TASK DESCRIPTION: Report only the number of lines in the records that contain the word "destruye".

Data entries
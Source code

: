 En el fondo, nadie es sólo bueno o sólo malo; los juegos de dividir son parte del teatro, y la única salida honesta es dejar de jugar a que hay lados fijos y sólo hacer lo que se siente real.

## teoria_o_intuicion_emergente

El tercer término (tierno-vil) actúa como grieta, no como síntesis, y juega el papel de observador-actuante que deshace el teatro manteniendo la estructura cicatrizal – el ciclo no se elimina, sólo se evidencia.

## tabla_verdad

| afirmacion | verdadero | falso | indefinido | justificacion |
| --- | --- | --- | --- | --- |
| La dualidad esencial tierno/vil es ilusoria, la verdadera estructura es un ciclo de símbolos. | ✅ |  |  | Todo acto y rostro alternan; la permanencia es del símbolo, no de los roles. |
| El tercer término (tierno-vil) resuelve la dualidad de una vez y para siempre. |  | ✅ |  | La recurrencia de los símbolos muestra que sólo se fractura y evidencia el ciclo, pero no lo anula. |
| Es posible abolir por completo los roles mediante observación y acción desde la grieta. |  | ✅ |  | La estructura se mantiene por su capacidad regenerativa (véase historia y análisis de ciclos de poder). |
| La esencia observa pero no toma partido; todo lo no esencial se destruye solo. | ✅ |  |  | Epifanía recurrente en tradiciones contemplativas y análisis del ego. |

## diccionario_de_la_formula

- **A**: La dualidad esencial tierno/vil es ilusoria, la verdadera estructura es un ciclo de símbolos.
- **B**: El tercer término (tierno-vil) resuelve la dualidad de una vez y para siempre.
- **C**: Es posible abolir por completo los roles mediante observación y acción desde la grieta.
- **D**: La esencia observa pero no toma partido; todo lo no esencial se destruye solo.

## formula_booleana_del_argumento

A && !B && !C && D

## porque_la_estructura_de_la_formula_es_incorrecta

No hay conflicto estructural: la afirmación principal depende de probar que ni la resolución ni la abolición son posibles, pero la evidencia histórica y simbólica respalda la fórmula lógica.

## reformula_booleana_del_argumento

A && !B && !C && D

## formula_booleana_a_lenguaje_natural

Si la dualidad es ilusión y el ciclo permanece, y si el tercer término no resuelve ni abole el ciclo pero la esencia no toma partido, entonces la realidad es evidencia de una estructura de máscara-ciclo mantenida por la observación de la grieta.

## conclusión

EXERCISE RESULT: 2